Live album by Hawkwind
- Released: 25 March 2015
- Recorded: 22 February 2014
- Venues: O2 Shepherd's Bush Empire, London
- Genre: Space rock
- Label: Gonzo Media
- Producer: Hawkwind

Hawkwind chronology
| Spacehawks (2013) | Space Ritual Live (2015) |  |

= Space Ritual Live =

Space Ritual Live is a live album by Hawkwind recorded at the O2 Shepherd's Bush Empire in London on 22 February 2014 and released in March 2015. It is released as an audio (2×CD) and video (2×DVD).
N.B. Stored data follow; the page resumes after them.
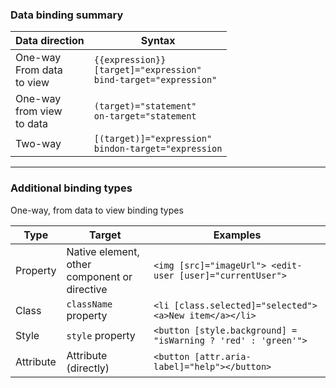 ### Data binding summary

| Data direction	  | Syntax	          |
| ------------------| ------------------|
| One-way <br>From data<br> to view           | `{{expression}}`<br>`[target]="expression"`<br>`bind-target="expression"`  |
| One-way <br>from view<br>to data | `(target)="statement"`<br>`on-target="statement` |
| Two-way  | `[(target)]="expression"`<br>`bindon-target="expression` |

---

### Additional binding types

One-way, from data to view binding types

| Type      | Target                                       | Examples                                                      |
|-----------|----------------------------------------------|---------------------------------------------------------------|
| Property  | Native element, other component or directive | `<img [src]="imageUrl"> <edit-user [user]="currentUser">`     |
| Class     | `className` property                         | `<li [class.selected]="selected"><a>New item</a></li>`        |
| Style     | `style` property                             | `<button [style.background] = "isWarning ? 'red' : 'green'">` |
| Attribute | Attribute (directly)                         | `<button [attr.aria-label]="help"></button>`                  |

<!-- .element: style="zoom: 0.5" -->
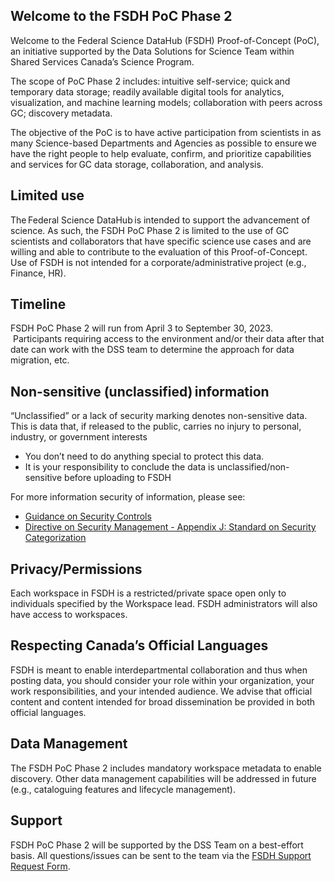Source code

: ## Welcome to the FSDH PoC Phase 2

Welcome to the Federal Science DataHub (FSDH) Proof-of-Concept (PoC), an initiative supported by the Data Solutions for Science Team within Shared Services Canada’s Science Program. 

The scope of PoC Phase 2 includes: intuitive self-service; quick and temporary data storage; readily available digital tools for analytics, visualization, and machine learning models; collaboration with peers across GC; discovery metadata.

The objective of the PoC is to have active participation from scientists in as many Science-based Departments and Agencies as possible to ensure we have the right people to help evaluate, confirm, and prioritize capabilities and services for GC data storage, collaboration, and analysis.

## Limited use

The Federal Science DataHub is intended to support the advancement of science. As such, the FSDH PoC Phase 2 is limited to the use of GC scientists and collaborators that have specific science use cases and are willing and able to contribute to the evaluation of this Proof-of-Concept. Use of FSDH is not intended for a corporate/administrative project (e.g., Finance, HR).

## Timeline  

FSDH PoC Phase 2 will run from April 3 to September 30, 2023.  Participants requiring access to the environment and/or their data after that date can work with the DSS team to determine the approach for data migration, etc. 

## Non-sensitive (unclassified) information

“Unclassified” or a lack of security marking denotes non-sensitive data. This is data that, if released to the public, carries no injury to personal, industry, or government interests

- You don’t need to do anything special to protect this data.
- It is your responsibility to conclude the data is unclassified/non-sensitive before uploading to FSDH

For more information security of information, please see: 
- [Guidance on Security Controls](https://www.gcpedia.gc.ca/wiki/PGS_Security_Controls)
- [Directive on Security Management - Appendix J: Standard on Security Categorization](https://www.tbs-sct.gc.ca/pol/doc-eng.aspx?id=32614)

## Privacy/Permissions 

Each workspace in FSDH is a restricted/private space open only to individuals specified by the Workspace lead. FSDH administrators will also have access to workspaces. 

## Respecting Canada’s Official Languages 

FSDH is meant to enable interdepartmental collaboration and thus when posting data, you should consider your role within your organization, your work responsibilities, and your intended audience. We advise that official content and content intended for broad dissemination be provided in both official languages. 

## Data Management 

The FSDH PoC Phase 2 includes mandatory workspace metadata to enable discovery. Other data management capabilities will be addressed in future (e.g., cataloguing features and lifecycle management).  

## Support

FSDH PoC Phase 2 will be supported by the DSS Team on a best-effort basis. All questions/issues can be sent to the team via the [FSDH Support Request Form](https://forms.office.com/pages/responsepage.aspx?id=lMFb0L-U1kquLh2w8uOPXhksOXzZ73RCp9fVTz4vTU5UNTc1U00yNVUxWVg4SkJGMFVHN1RCTTdQRS4u).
The concert was in aid of various animal rights groups.

==Track listing==
1. "Seasons" (Darbyshire, Hone, Chadwick)
2. "Steppenwolf" (Calvert, Brock)
3. "Utopia" (Brock, Moorcock)
4. "Opa Loka" (Hawkwind 2014)
5. "Spiral Galaxy" (House)
6. "Reefer Madness" (Calvert, Brock)
7. "Sentinel" (Darbyshire, Hone, Chadwick)
8. "Spirit of the Age" (Calvert, Brock)
9. "Earth Calling" (Brock, Chadwick, Hone, Darbyshire, Reeves, Blake)
10. "Born to Go" (Calvert, Brock)
11. "Down Through The Night" (Brock)
12. "Poem 1st Landing" (Calvert)
13. "Lord of Light" (Brock)
14. "Poem Black Corridor" (Moorcock)
15. "Space Is Deep" (Brock)
16. "A Step Into Space" (Brock, Chadwick, Hone, Darbyshire, Reeves, Blake)
17. "Orgone Accumulator" (Calvert, Brock)
18. "Upside Down" (Brock)
19. "10th Second of Forever" (Calvert)
20. "Brainstorm" (Turner)
21. "Seven By Seven" (Brock)
22. "Sonic Attack" (Moorcock, Hawkwind 2014)
23. "Time We Left" (Brock)
24. "Master of the Universe" (Brock, Turner)
25. "Welcome to the Future" (Calvert)

==Personnel==
- Hawkwind
- Mr Dibs – bass guitar, vocals
- Richard Chadwick – drums, vocals
- Dead Fred – keyboards, violin
- Tim Blake – keyboards, theremin
- Niall Hone – bass guitar, guitar, vocals
- Dave Brock – guitar, keyboards, vocals
- John Etheridge – guitar
- Brian Blessed – vocals (Sonic attack)

== Charts ==

| Chart (2015) | Peak position |
|---|---|
| UK Rock & Metal Albums (Official Charts) | 34 |

==Release history==
- March 2015: Gonzo Media – 2×CD and 1×DVD
- March 2015: Gonzo Media – 2×CD and 2×DVD (Special Edition)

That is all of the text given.